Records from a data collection
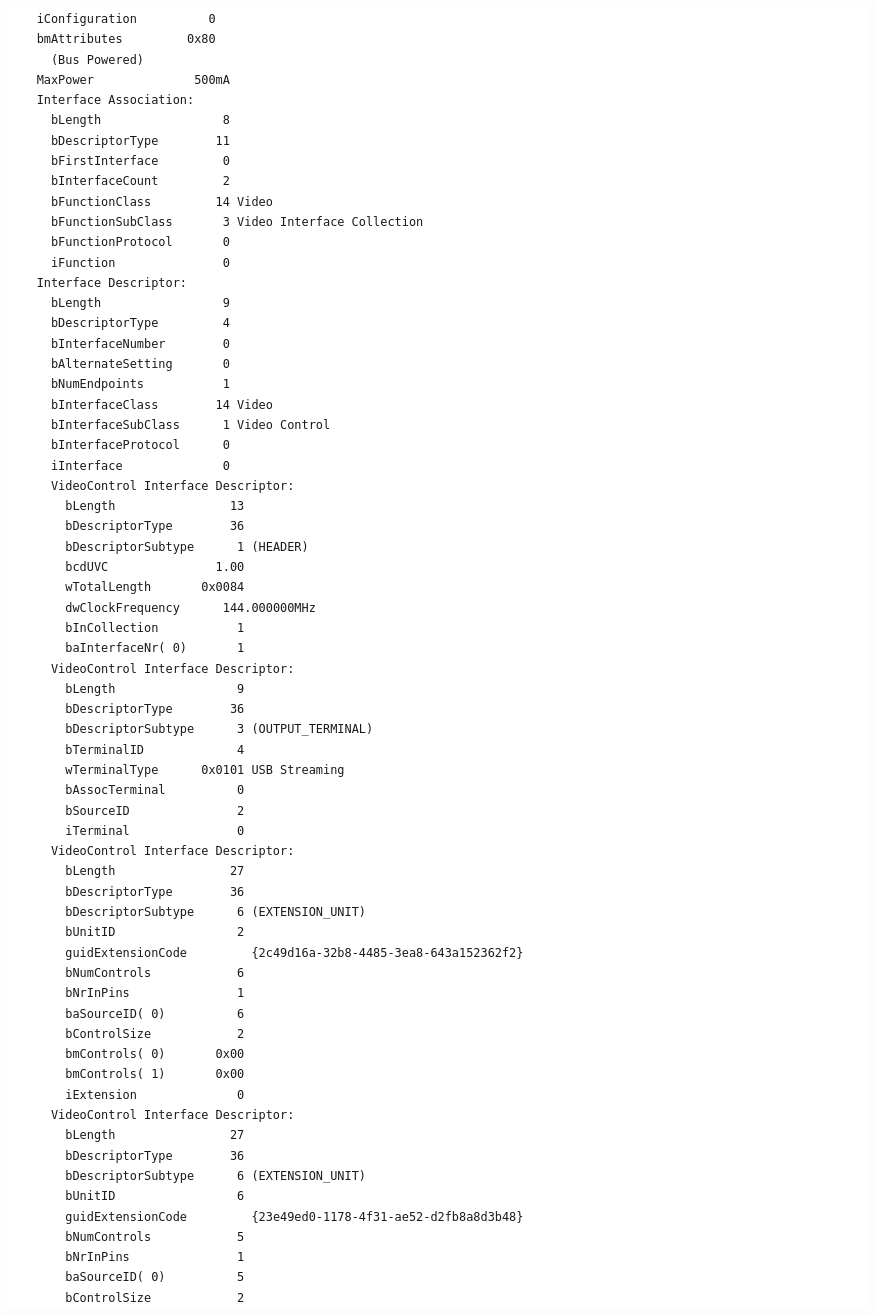         iConfiguration          0
        bmAttributes         0x80
          (Bus Powered)
        MaxPower              500mA
        Interface Association:
          bLength                 8
          bDescriptorType        11
          bFirstInterface         0
          bInterfaceCount         2
          bFunctionClass         14 Video
          bFunctionSubClass       3 Video Interface Collection
          bFunctionProtocol       0
          iFunction               0
        Interface Descriptor:
          bLength                 9
          bDescriptorType         4
          bInterfaceNumber        0
          bAlternateSetting       0
          bNumEndpoints           1
          bInterfaceClass        14 Video
          bInterfaceSubClass      1 Video Control
          bInterfaceProtocol      0
          iInterface              0
          VideoControl Interface Descriptor:
            bLength                13
            bDescriptorType        36
            bDescriptorSubtype      1 (HEADER)
            bcdUVC               1.00
            wTotalLength       0x0084
            dwClockFrequency      144.000000MHz
            bInCollection           1
            baInterfaceNr( 0)       1
          VideoControl Interface Descriptor:
            bLength                 9
            bDescriptorType        36
            bDescriptorSubtype      3 (OUTPUT_TERMINAL)
            bTerminalID             4
            wTerminalType      0x0101 USB Streaming
            bAssocTerminal          0
            bSourceID               2
            iTerminal               0
          VideoControl Interface Descriptor:
            bLength                27
            bDescriptorType        36
            bDescriptorSubtype      6 (EXTENSION_UNIT)
            bUnitID                 2
            guidExtensionCode         {2c49d16a-32b8-4485-3ea8-643a152362f2}
            bNumControls            6
            bNrInPins               1
            baSourceID( 0)          6
            bControlSize            2
            bmControls( 0)       0x00
            bmControls( 1)       0x00
            iExtension              0
          VideoControl Interface Descriptor:
            bLength                27
            bDescriptorType        36
            bDescriptorSubtype      6 (EXTENSION_UNIT)
            bUnitID                 6
            guidExtensionCode         {23e49ed0-1178-4f31-ae52-d2fb8a8d3b48}
            bNumControls            5
            bNrInPins               1
            baSourceID( 0)          5
            bControlSize            2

**Work to complete:**
Would you write out each record above exactly, with no images?

**Solution:**
         iConfiguration          0
        bmAttributes         0x80
          (Bus Powered)
        MaxPower              500mA
        Interface Association:
          bLength                 8
          bDescriptorType        11
          bFirstInterface         0
          bInterfaceCount         2
          bFunctionClass         14 Video
          bFunctionSubClass       3 Video Interface Collection
          bFunctionProtocol       0
          iFunction               0
        Interface Descriptor:
          bLength                 9
          bDescriptorType         4
          bInterfaceNumber        0
          bAlternateSetting       0
          bNumEndpoints           1
          bInterfaceClass        14 Video
          bInterfaceSubClass      1 Video Control
          bInterfaceProtocol      0
          iInterface              0
          VideoControl Interface Descriptor:
            bLength                13
            bDescriptorType        36
            bDescriptorSubtype      1 (HEADER)
            bcdUVC               1.00
            wTotalLength       0x0084
            dwClockFrequency      144.000000MHz
            bInCollection           1
            baInterfaceNr( 0)       1
          VideoControl Interface Descriptor:
            bLength                 9
            bDescriptorType        36
            bDescriptorSubtype      3 (OUTPUT_TERMINAL)
            bTerminalID             4
            wTerminalType      0x0101 USB Streaming
            bAssocTerminal          0
            bSourceID               2
            iTerminal               0
          VideoControl Interface Descriptor:
            bLength                27
            bDescriptorType        36
            bDescriptorSubtype      6 (EXTENSION_UNIT)
            bUnitID                 2
            guidExtensionCode         {2c49d16a-32b8-4485-3ea8-643a152362f2}
            bNumControls            6
            bNrInPins               1
            baSourceID( 0)          6
            bControlSize            2
            bmControls( 0)       0x00
            bmControls( 1)       0x00
            iExtension              0
          VideoControl Interface Descriptor:
            bLength                27
            bDescriptorType        36
            bDescriptorSubtype      6 (EXTENSION_UNIT)
            bUnitID                 6
            guidExtensionCode         {23e49ed0-1178-4f31-ae52-d2fb8a8d3b48}
            bNumControls            5
            bNrInPins               1
            baSourceID( 0)          5
            bControlSize            2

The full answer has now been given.